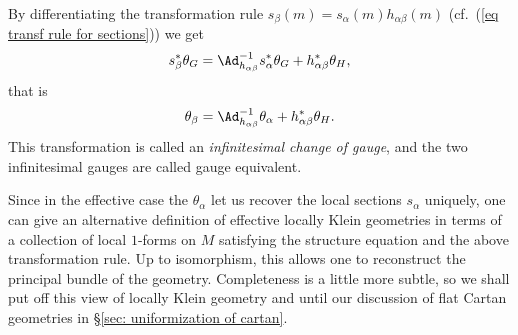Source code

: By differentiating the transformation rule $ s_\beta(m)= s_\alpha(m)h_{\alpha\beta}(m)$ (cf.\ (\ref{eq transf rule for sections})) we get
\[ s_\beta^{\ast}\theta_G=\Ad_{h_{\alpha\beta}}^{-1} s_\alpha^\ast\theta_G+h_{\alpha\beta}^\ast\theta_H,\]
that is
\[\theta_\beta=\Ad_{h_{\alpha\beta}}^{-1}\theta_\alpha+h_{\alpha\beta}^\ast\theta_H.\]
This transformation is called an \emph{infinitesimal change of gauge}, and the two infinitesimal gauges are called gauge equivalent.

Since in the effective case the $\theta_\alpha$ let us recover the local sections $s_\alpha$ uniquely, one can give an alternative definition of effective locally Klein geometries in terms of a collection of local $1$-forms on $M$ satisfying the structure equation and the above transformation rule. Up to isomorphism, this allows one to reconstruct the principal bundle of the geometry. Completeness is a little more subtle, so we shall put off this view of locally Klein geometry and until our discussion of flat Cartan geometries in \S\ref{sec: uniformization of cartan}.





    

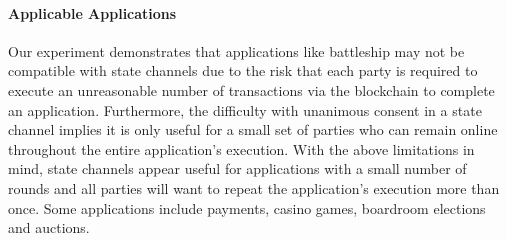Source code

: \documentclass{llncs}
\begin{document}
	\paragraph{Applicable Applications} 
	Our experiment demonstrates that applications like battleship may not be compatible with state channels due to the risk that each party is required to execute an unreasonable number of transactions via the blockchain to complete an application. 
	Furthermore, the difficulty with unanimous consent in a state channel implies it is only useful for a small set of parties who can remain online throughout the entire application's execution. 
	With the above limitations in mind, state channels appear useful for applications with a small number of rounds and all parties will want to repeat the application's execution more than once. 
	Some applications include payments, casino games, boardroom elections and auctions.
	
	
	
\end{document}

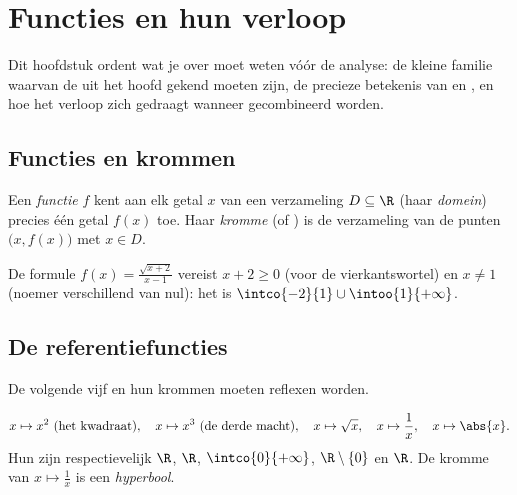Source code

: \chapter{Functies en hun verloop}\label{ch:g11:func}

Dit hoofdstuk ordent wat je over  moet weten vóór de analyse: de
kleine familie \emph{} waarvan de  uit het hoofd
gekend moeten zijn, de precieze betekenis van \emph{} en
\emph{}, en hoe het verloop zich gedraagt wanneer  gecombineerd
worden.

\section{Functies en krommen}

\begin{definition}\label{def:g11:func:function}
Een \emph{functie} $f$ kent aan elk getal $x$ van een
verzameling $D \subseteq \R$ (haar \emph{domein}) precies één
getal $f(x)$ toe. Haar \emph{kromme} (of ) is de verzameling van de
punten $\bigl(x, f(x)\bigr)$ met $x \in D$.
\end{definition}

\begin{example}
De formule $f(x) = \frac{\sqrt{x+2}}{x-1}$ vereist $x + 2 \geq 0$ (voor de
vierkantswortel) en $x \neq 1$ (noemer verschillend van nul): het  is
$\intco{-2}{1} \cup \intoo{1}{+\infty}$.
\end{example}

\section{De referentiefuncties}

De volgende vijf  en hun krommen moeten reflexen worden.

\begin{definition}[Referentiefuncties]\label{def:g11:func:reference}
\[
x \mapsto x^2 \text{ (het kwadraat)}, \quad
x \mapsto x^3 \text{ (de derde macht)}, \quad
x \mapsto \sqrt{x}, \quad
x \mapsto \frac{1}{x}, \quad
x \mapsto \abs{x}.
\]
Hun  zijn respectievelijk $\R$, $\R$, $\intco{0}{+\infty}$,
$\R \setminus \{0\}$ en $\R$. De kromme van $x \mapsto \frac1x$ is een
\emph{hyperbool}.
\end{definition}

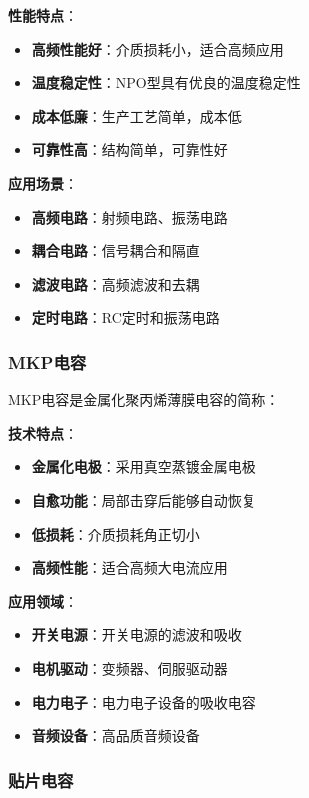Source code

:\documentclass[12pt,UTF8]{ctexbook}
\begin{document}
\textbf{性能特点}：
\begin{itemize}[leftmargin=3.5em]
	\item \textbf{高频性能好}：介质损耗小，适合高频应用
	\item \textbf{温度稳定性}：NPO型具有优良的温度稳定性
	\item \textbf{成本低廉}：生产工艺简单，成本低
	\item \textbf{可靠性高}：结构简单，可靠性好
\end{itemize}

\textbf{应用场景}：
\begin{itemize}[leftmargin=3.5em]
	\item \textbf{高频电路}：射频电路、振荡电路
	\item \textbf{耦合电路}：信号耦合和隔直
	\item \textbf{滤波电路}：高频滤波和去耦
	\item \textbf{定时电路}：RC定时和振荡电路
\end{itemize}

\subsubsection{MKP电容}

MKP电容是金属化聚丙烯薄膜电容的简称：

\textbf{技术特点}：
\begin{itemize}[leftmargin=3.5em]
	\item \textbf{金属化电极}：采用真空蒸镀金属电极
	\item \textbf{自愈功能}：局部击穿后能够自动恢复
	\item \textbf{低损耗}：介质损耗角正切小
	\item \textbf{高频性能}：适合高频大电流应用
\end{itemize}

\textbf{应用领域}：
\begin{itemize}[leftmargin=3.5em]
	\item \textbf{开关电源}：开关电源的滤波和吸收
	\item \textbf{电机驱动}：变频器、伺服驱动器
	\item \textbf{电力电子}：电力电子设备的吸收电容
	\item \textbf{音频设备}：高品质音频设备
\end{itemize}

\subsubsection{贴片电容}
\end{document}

What is being asked
Make an exact printout of the listing above, omitting the images.

Answer to the problem
Source code

: By differentiating the transformation rule $ s_\beta(m)= s_\alpha(m)h_{\alpha\beta}(m)$ (cf.\ (\ref{eq transf rule for sections})) we get
\[ s_\beta^{\ast}\theta_G=\Ad_{h_{\alpha\beta}}^{-1} s_\alpha^\ast\theta_G+h_{\alpha\beta}^\ast\theta_H,\]
that is
\[\theta_\beta=\Ad_{h_{\alpha\beta}}^{-1}\theta_\alpha+h_{\alpha\beta}^\ast\theta_H.\]
This transformation is called an \emph{infinitesimal change of gauge}, and the two infinitesimal gauges are called gauge equivalent.

Since in the effective case the $\theta_\alpha$ let us recover the local sections $s_\alpha$ uniquely, one can give an alternative definition of effective locally Klein geometries in terms of a collection of local $1$-forms on $M$ satisfying the structure equation and the above transformation rule. Up to isomorphism, this allows one to reconstruct the principal bundle of the geometry. Completeness is a little more subtle, so we shall put off this view of locally Klein geometry and until our discussion of flat Cartan geometries in \S\ref{sec: uniformization of cartan}.





    

Source code

: \documentclass{llncs}
\begin{document}
	\paragraph{Applicable Applications} 
	Our experiment demonstrates that applications like battleship may not be compatible with state channels due to the risk that each party is required to execute an unreasonable number of transactions via the blockchain to complete an application. 
	Furthermore, the difficulty with unanimous consent in a state channel implies it is only useful for a small set of parties who can remain online throughout the entire application's execution. 
	With the above limitations in mind, state channels appear useful for applications with a small number of rounds and all parties will want to repeat the application's execution more than once. 
	Some applications include payments, casino games, boardroom elections and auctions.
	
	
	
\end{document}

Source code

: \chapter{Functies en hun verloop}\label{ch:g11:func}

Dit hoofdstuk ordent wat je over  moet weten vóór de analyse: de
kleine familie \emph{} waarvan de  uit het hoofd
gekend moeten zijn, de precieze betekenis van \emph{} en
\emph{}, en hoe het verloop zich gedraagt wanneer  gecombineerd
worden.

\section{Functies en krommen}

\begin{definition}\label{def:g11:func:function}
Een \emph{functie} $f$ kent aan elk getal $x$ van een
verzameling $D \subseteq \R$ (haar \emph{domein}) precies één
getal $f(x)$ toe. Haar \emph{kromme} (of ) is de verzameling van de
punten $\bigl(x, f(x)\bigr)$ met $x \in D$.
\end{definition}

\begin{example}
De formule $f(x) = \frac{\sqrt{x+2}}{x-1}$ vereist $x + 2 \geq 0$ (voor de
vierkantswortel) en $x \neq 1$ (noemer verschillend van nul): het  is
$\intco{-2}{1} \cup \intoo{1}{+\infty}$.
\end{example}

\section{De referentiefuncties}

De volgende vijf  en hun krommen moeten reflexen worden.

\begin{definition}[Referentiefuncties]\label{def:g11:func:reference}
\[
x \mapsto x^2 \text{ (het kwadraat)}, \quad
x \mapsto x^3 \text{ (de derde macht)}, \quad
x \mapsto \sqrt{x}, \quad
x \mapsto \frac{1}{x}, \quad
x \mapsto \abs{x}.
\]
Hun  zijn respectievelijk $\R$, $\R$, $\intco{0}{+\infty}$,
$\R \setminus \{0\}$ en $\R$. De kromme van $x \mapsto \frac1x$ is een
\emph{hyperbool}.
\end{definition}

Source code

:\documentclass[12pt,UTF8]{ctexbook}
\begin{document}
\textbf{性能特点}：
\begin{itemize}[leftmargin=3.5em]
	\item \textbf{高频性能好}：介质损耗小，适合高频应用
	\item \textbf{温度稳定性}：NPO型具有优良的温度稳定性
	\item \textbf{成本低廉}：生产工艺简单，成本低
	\item \textbf{可靠性高}：结构简单，可靠性好
\end{itemize}

\textbf{应用场景}：
\begin{itemize}[leftmargin=3.5em]
	\item \textbf{高频电路}：射频电路、振荡电路
	\item \textbf{耦合电路}：信号耦合和隔直
	\item \textbf{滤波电路}：高频滤波和去耦
	\item \textbf{定时电路}：RC定时和振荡电路
\end{itemize}

\subsubsection{MKP电容}

MKP电容是金属化聚丙烯薄膜电容的简称：

\textbf{技术特点}：
\begin{itemize}[leftmargin=3.5em]
	\item \textbf{金属化电极}：采用真空蒸镀金属电极
	\item \textbf{自愈功能}：局部击穿后能够自动恢复
	\item \textbf{低损耗}：介质损耗角正切小
	\item \textbf{高频性能}：适合高频大电流应用
\end{itemize}

\textbf{应用领域}：
\begin{itemize}[leftmargin=3.5em]
	\item \textbf{开关电源}：开关电源的滤波和吸收
	\item \textbf{电机驱动}：变频器、伺服驱动器
	\item \textbf{电力电子}：电力电子设备的吸收电容
	\item \textbf{音频设备}：高品质音频设备
\end{itemize}

\subsubsection{贴片电容}
\end{document}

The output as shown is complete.